INSTRUCTIONS FOR THE TASK> If a line in the records below contains the word "amount", return that line.

Dataset entries:
⁂

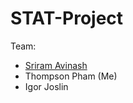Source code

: # STAT-Project
Team: 
 - [Sriram Avinash](https://github.com/123Cub123Cub1234)
 - Thompson Pham (Me)
 - Igor Joslin
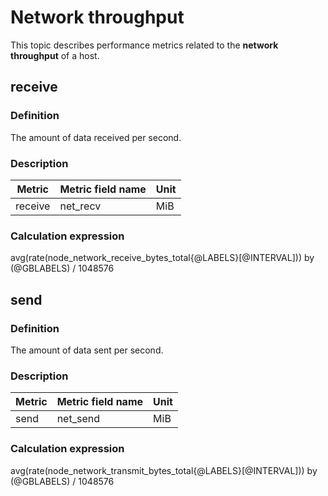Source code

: # Network throughput

This topic describes performance metrics related to the **network throughput** of a host.

## receive

### Definition

The amount of data received per second.

### Description

| **Metric** | **Metric field name** | **Unit**  |
|------------|-----------------------|-----------|
| receive    | net_recv              | MiB |

### Calculation expression

avg(rate(node_network_receive_bytes_total{@LABELS}[@INTERVAL])) by (@GBLABELS) / 1048576

## send

### Definition

The amount of data sent per second.

### Description

| **Metric** | **Metric field name** | **Unit**  |
|------------|-----------------------|-----------|
| send       | net_send              | MiB |

### Calculation expression

avg(rate(node_network_transmit_bytes_total{@LABELS}[@INTERVAL])) by (@GBLABELS) / 1048576
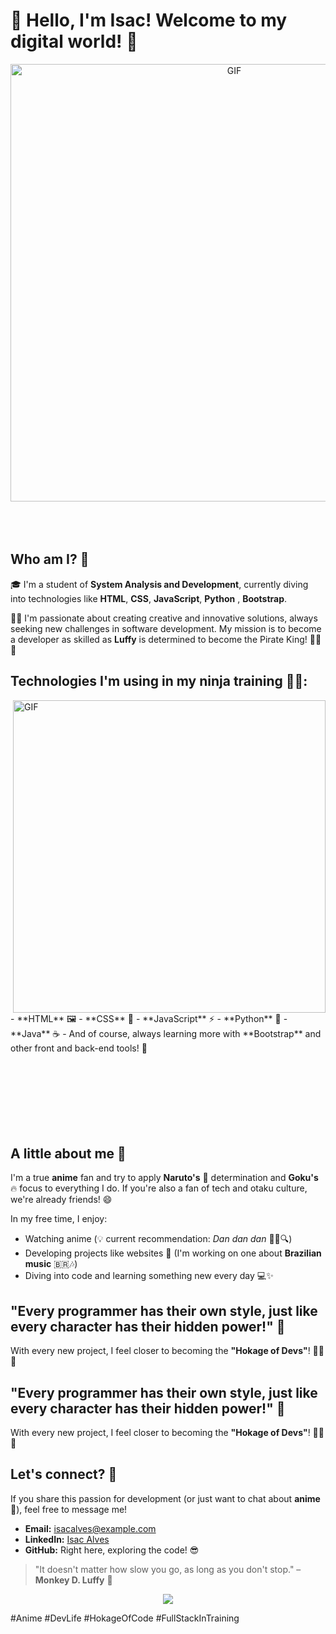 # 🌟 Hello, I'm Isac! Welcome to my digital world! 🌟


<div align="center">
<img hight="300" width="700" alt="GIF" align="center" src="https://github.com/Xx-Ashutosh-xX/Xx-Ashutosh-xX/blob/master/assets/208593.gif">
</div>

</br>
</br>
</br>


## Who am I? 🤔

🎓 I'm a student of **System Analysis and Development**, currently diving into technologies like **HTML**, **CSS**, **JavaScript**, **Python** , **Bootstrap**.

👨‍💻 I'm passionate about creating creative and innovative solutions, always seeking new challenges in software development. My mission is to become a developer as skilled as **Luffy** is determined to become the Pirate King! 🏴‍☠️👑



## Technologies I'm using in my ninja training 👨‍💻:
<img hight="400" width="500" alt="GIF" align="right" src="https://github.com/Xx-Ashutosh-xX/Xx-Ashutosh-xX/blob/master/assets/15682.gif">
- **HTML** 🖼️
- **CSS** 🎨
- **JavaScript** ⚡
- **Python** 🐍
- **Java** ☕
- And of course, always learning more with **Bootstrap** and other front and back-end tools! 🚀

</br>
</br>
</br>
</br>
</br>
</br>
</br>
</br>

## A little about me 💭

I'm a true **anime** fan and try to apply **Naruto's** 🍥 determination and **Goku's** 🔥 focus to everything I do. If you're also a fan of tech and otaku culture, we're already friends! 😄

In my free time, I enjoy:

- Watching anime (💡 current recommendation: *Dan dan dan* 🕵️‍♂️🔍)
- Developing projects like websites 🎨 (I'm working on one about **Brazilian music** 🇧🇷🎶)
- Diving into code and learning something new every day 💻✨



## "Every programmer has their own style, just like every character has their hidden power!" 🌟

With every new project, I feel closer to becoming the **"Hokage of Devs"**! 👨‍💻🔥


## "Every programmer has their own style, just like every character has their hidden power!" 🌟

With every new project, I feel closer to becoming the **"Hokage of Devs"**! 👨‍💻🔥



## Let's connect? 🤝

If you share this passion for development (or just want to chat about **anime** 🐉), feel free to message me!

- **Email:** [isacalves@example.com](mailto:isacalves@example.com)
- **LinkedIn:** [Isac Alves](https://www.linkedin.com/in/isac-alves)
- **GitHub:** Right here, exploring the code! 😎



> "It doesn't matter how slow you go, as long as you don't stop." – **Monkey D. Luffy** 🍖


<p align="center" >  
  <a href="https://github.com/anuraghazra/github-readme-stats"> 
<img  src="https://github-readme-stats.vercel.app/api?username=zaza0417&&show_icons=true&theme=radical"/>
  </a>
  </p>
#Anime #DevLife #HokageOfCode #FullStackInTraining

⁂

RESPONSE TO THE EXERCISE>
The amount of data received per second.
The amount of data sent per second.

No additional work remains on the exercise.